Records provided:
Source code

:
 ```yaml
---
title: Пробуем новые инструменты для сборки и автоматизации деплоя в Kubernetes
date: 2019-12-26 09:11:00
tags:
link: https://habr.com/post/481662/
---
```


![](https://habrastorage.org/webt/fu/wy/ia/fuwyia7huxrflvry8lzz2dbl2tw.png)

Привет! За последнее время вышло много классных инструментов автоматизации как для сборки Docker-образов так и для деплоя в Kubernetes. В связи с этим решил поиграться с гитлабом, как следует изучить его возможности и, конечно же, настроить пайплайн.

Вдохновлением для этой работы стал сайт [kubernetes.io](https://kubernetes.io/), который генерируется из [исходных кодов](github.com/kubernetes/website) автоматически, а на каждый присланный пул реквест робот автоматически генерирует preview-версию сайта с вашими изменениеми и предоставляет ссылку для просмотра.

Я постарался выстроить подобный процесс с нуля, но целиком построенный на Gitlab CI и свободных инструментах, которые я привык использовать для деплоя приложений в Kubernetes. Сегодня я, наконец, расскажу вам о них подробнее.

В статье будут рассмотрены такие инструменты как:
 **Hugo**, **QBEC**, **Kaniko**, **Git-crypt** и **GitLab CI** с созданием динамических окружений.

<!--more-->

Work request: Output, please, only the lines running from the start of the entries through the line that contains "Привет! За последнее", including both of those lines.

Result of this task:
Source code

:
 ```yaml
---
title: Пробуем новые инструменты для сборки и автоматизации деплоя в Kubernetes
date: 2019-12-26 09:11:00
tags:
link: https://habr.com/post/481662/
---
```


![](https://habrastorage.org/webt/fu/wy/ia/fuwyia7huxrflvry8lzz2dbl2tw.png)

Привет! За последнее время вышло много классных инструментов автоматизации как для сборки Docker-образов так и для деплоя в Kubernetes. В связи с этим решил поиграться с гитлабом, как следует изучить его возможности и, конечно же, настроить пайплайн.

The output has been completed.